Vatican Secretary of State Tarcisio Bertone (centre) flanked by Rome mayor Gianno Alemanno (left) addressing celebrations marking the 140th anniversary of Rome as a capital, yesterday. Photo: Alberto Pizzoli/AFP

Vatican Secretary of State Tarcisio Bertone (centre) flanked by Rome mayor Gianno Alemanno (left) addressing celebrations marking the 140th anniversary of Rome as a capital, yesterday. Photo: Alberto Pizzoli/AFP

The Vatican for the first time took part in anniversary celebrations of the 1870 capture of Rome by Italian troops which ended the Papal States’ domination of the city for more than a thousand years.

“We are here to take part in a symbolic gesture and to re-affirm the fact that Rome is the indisputable capital of Italy, just like it is the heart of everything that concern the Church,” Vatican Secretary of State Tarcisio Bertone said before the ceremony.

Italy’s President Giorgio Napolitano and the mayor of Rome, Gianni Alemanno, also took part in the celebrations of the 140th anniversary of the “breach of Porta Pia,” when on September 20, 1870 Italian troops broke into Rome close to the city gate, completing the country’s unification.

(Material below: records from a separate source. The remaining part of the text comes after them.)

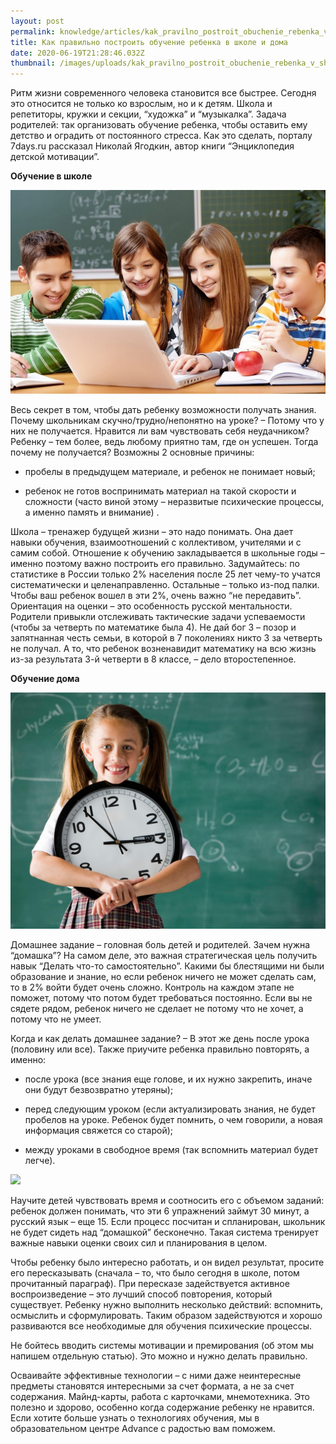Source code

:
 ```yaml
---
layout: post
permalink: knowledge/articles/kak_pravilno_postroit_obuchenie_rebenka_v_shkole_i_doma/index.html
title: Как правильно построить обучение ребенка в школе и дома
date: 2020-06-19T21:28:46.032Z
thumbnail: /images/uploads/kak_pravilno_postroit_obuchenie_rebenka_v_shkole_i_doma-01.jpg
---
```

Ритм жизни современного человека становится все быстрее. Сегодня это относится не только ко взрослым, но и к детям. Школа и репетиторы, кружки и секции, “художка” и “музыкалка”. Задача родителей: так организовать обучение ребенка, чтобы оставить ему детство и оградить от постоянного стресса. Как это сделать, порталу 7days.ru рассказал Николай Ягодкин, автор книги “Энциклопедия детской мотивации”. 

**Обучение в школе**

![](/images/uploads/kak_pravilno_postroit_obuchenie_rebenka_v_shkole_i_doma-02.jpg)

Весь секрет в том, чтобы дать ребенку возможности получать знания. Почему школьникам скучно/трудно/непонятно на уроке? – Потому что у них не получается. Нравится ли вам чувствовать себя неудачником? Ребенку – тем более, ведь любому приятно там, где он успешен. Тогда почему не получается? Возможны 2 основные причины: 

- пробелы в предыдущем материале, и ребенок не понимает новый;

- ребенок не готов воспринимать материал на такой скорости и сложности (часто виной этому – неразвитые психические процессы, а именно память и внимание) .

Школа – тренажер будущей жизни – это надо понимать. Она дает навыки обучения, взаимоотношений с коллективом, учителями и с самим собой. Отношение к обучению закладывается в школьные годы – именно поэтому важно построить его правильно. Задумайтесь: по статистике в России только 2% населения после 25 лет чему-то учатся систематически и целенаправленно. Остальные – только из-под палки. Чтобы ваш ребенок вошел в эти 2%, очень важно “не передавить”. Ориентация на оценки – это особенность русской ментальности. Родители привыкли отслеживать тактические задачи успеваемости (чтобы за четверть по математике была 4). Не дай бог 3 – позор и запятнанная честь семьи, в которой в 7 поколениях никто 3 за четверть не получал. А то, что ребенок возненавидит математику на всю жизнь из-за результата 3-й четверти в 8 классе, – дело второстепенное. 

**Обучение дома**

![](/images/uploads/kak_pravilno_postroit_obuchenie_rebenka_v_shkole_i_doma-03.jpg)

Домашнее задание – головная боль детей и родителей. Зачем нужна “домашка”? На самом деле, это важная стратегическая цель получить навык “Делать что-то самостоятельно”. Какими бы блестящими ни были образование и знание, но если ребенок ничего не может сделать сам, то в 2% войти будет очень сложно. Контроль на каждом этапе не поможет, потому что потом будет требоваться постоянно. Если вы не сядете рядом, ребенок ничего не сделает не потому что не хочет, а потому что не умеет.

Когда и как делать домашнее задание? – В этот же день после урока (половину или все). Также приучите ребенка правильно повторять, а именно: 

- после урока (все знания еще голове, и их нужно закрепить, иначе они будут безвозвратно утеряны);

- перед следующим уроком (если актуализировать знания, не будет пробелов на уроке. Ребенок будет помнить, о чем говорили, а новая информация свяжется со старой);

- между уроками в свободное время (так вспомнить материал будет легче).

![](/images/uploads/kak_pravilno_postroit_obuchenie_rebenka_v_shkole_i_doma-04.jpg)

Научите детей чувствовать время и соотносить его с объемом заданий: ребенок должен понимать, что эти 6 упражнений займут 30 минут, а русский язык – еще 15. Если процесс посчитан и спланирован, школьник не будет сидеть над “домашкой” бесконечно. Такая система тренирует важные навыки оценки своих сил и планирования в целом.

Чтобы ребенку было интересно работать, и он видел результат, просите его пересказывать (сначала – то, что было сегодня в школе, потом прочитанный параграф). При пересказе задействуется активное воспроизведение – это лучший способ повторения, который существует. Ребенку нужно выполнить несколько действий: вспомнить, осмыслить и сформулировать. Таким образом задействуются и хорошо развиваются все необходимые для обучения психические процессы. 

Не бойтесь вводить системы мотивации и премирования (об этом мы напишем отдельную статью). Это можно и нужно делать правильно.

Осваивайте эффективные технологии – с ними даже неинтересные предметы становятся интересными за счет формата, а не за счет содержания. Майнд-карты, работа с карточками, мнемотехника. Это полезно и здорово, особенно когда содержание ребенку не нравится. Если хотите больше узнать о технологиях обучения, мы в образовательном центре Advance с радостью вам поможем.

Mr Alemanno said Cardinal Bertone’s presence had “a special meaning”, even though the ceremony “was no longer a matter of healing the historical wound between the Italian state and the Holy See”.

Secularist activists, however, took issue with the fact that Cardinal Bertone was the only one to speak at Porta Pia in front of the monument celebrating Italy’s Bersaglieri, the historical corps of the Italian army that breached the city wall and entered it first.

“The fact that a deputy of the Pope is here and the fact that he was the only one to speak is a wound for our country, for its freedom and democracy,” Mario Staderini, the head of the secularist Radical party, told reporters after Cardinal Bertone spoke.

The Pontifical States controlled much of central Italy throughout the Middle Ages and the Renaissance, spanning the region of Latium around Rome as well as Umbria and the Marche to the north and extending up to the city of Bologna.